Because they were still downloading from Anna's Archive and the lawyers were in panic?

dave1010uk 13 hours ago | parent | prev | next [-]

1. Solve reinforcement learning.

2. solve unsupervised learning.

3. gradually tackle more complicated things.

> what was the "real reason" they couldn't achieve their original goals?

I assume this is referring to why they gave up being a non-profit. The answer is that they needed more money.

embedding-shape 13 hours ago | parent | next [-]

Huh, I guess ML people weren't aware of "divide and conquer" that has been successfully employed in software engineering since basically forever?

> I assume this is referring to why they gave up being a non-profit. The answer is that they needed more money.

Ugh, that was more boring than even I expected, thanks a lot for saving me the time though, seems avoiding watching the full thing was worth it.

adastra22 11 hours ago | parent [-]

Not that they wanted more money personally, but that they needed more money for compute.

peterdsharpe 10 hours ago | parent [-]

"Financially, what will take me to $1B?" -Greg Brockman, August 2017

arvid-lind 11 hours ago | parent | prev [-]

> The answer is that they needed more money.

isn't it still an odd choice for a nonprofit? it's hard to imagine a world without OpenAI and ChatGPT now, but at some point they decided being the best is most important. and presumably most profitable, since why just need a little more money?

mycall 10 hours ago | parent | next [-]

Don't all nonprofits need more money to improve their sustainment?

nativeit 9 hours ago | parent [-]

Maybe, but somehow I doubt the American Heart Association is planning to open a chain of pork barbecue restaurants to support its mission against heart disease.

gizajob 11 hours ago | parent | prev [-]

Trivial to imagine everyone switching to Anthropic or Google or on-device LLMs.

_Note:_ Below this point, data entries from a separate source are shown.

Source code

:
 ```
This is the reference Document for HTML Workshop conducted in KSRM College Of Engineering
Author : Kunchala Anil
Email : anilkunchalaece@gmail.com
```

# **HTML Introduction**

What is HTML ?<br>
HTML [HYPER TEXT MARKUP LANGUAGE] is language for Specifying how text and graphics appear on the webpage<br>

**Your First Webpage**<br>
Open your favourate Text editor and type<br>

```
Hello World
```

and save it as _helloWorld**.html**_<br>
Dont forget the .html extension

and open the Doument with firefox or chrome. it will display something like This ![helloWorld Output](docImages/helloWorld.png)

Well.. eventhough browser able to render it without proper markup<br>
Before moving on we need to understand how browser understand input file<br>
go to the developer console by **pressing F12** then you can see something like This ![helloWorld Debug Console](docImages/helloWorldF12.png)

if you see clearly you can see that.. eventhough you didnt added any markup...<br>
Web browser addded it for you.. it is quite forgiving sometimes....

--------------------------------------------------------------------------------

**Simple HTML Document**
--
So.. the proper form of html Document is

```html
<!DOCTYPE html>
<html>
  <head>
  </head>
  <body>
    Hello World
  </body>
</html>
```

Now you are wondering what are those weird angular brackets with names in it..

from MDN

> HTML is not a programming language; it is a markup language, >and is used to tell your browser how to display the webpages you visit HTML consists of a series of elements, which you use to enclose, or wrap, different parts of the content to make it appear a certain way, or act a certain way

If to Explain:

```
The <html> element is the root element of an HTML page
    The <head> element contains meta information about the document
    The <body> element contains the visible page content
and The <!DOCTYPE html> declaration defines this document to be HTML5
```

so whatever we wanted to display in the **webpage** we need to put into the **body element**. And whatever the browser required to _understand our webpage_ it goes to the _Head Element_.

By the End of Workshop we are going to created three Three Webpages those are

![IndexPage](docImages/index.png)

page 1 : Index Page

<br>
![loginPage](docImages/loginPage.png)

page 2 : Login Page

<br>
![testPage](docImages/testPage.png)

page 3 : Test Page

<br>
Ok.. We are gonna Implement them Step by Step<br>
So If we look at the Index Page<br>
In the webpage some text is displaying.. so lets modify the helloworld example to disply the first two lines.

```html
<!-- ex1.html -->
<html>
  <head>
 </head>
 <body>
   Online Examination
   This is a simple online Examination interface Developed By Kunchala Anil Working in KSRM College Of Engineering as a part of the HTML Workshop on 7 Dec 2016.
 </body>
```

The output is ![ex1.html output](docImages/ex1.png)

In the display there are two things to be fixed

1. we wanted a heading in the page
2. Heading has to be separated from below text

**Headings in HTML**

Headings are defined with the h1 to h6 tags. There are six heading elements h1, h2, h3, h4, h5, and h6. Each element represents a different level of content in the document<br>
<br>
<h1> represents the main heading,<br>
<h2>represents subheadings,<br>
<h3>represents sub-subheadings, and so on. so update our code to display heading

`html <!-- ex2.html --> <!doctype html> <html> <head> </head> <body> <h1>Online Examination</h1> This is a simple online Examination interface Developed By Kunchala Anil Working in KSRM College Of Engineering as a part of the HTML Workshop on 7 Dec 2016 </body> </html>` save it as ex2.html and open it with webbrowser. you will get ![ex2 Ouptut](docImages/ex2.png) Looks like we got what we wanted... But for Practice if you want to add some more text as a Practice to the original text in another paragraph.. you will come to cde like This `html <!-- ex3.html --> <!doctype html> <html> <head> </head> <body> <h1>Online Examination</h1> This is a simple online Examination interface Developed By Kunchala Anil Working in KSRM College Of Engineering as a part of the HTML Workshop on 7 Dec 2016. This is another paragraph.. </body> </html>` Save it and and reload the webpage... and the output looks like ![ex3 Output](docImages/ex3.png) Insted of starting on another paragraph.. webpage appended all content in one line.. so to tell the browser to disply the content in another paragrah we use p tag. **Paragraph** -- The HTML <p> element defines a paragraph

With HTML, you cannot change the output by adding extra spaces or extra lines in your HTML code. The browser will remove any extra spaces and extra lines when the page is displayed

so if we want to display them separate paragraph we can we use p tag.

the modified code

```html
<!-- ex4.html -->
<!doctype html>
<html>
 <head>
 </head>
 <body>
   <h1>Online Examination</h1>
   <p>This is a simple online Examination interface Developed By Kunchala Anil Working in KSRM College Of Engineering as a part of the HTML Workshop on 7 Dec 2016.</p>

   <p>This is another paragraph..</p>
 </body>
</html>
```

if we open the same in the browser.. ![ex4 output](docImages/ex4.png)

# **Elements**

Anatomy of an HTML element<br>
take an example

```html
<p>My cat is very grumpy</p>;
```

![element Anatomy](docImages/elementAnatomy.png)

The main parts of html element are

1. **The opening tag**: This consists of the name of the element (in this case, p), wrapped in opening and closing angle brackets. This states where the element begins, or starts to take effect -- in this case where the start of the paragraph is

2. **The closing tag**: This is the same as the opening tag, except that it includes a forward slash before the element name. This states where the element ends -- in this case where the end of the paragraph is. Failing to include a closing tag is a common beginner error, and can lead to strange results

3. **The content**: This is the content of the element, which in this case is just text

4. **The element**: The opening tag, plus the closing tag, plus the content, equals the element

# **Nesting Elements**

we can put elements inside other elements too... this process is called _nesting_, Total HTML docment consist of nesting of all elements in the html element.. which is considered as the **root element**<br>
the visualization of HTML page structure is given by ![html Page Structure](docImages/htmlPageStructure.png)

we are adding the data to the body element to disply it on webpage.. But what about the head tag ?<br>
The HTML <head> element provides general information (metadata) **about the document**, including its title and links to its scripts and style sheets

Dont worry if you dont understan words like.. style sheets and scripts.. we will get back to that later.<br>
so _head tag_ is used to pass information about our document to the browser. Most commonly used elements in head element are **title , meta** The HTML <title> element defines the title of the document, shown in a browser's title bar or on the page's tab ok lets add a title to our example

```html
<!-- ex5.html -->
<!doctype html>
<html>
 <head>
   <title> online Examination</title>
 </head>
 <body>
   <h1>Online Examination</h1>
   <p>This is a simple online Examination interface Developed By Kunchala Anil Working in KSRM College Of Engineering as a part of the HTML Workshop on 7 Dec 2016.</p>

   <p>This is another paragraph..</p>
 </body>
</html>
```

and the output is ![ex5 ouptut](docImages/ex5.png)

siva7 12 hours ago | parent | prev [-]

> Not feeling like 1 hour of my Sunday is worth listening to this, do anyone have the non-clickbait answers to the two "previews" mentioned in the description?

I know HN is built around mostly not reading the articles linked but how about you click on the link and surprise, there is already exactly another link providing what you're asking for.

embedding-shape 12 hours ago | parent [-]

You mean the transcript that is behind a account/paywall? Or is there some other link I'm missing?

siva7 11 hours ago | parent | next [-]

Yes, you're missing the link at the end of the article for free.

monkey_monkey 10 hours ago | parent | prev [-]

Apparently we're all expected to somehow know that "Granola notes" is a summary of the conversation.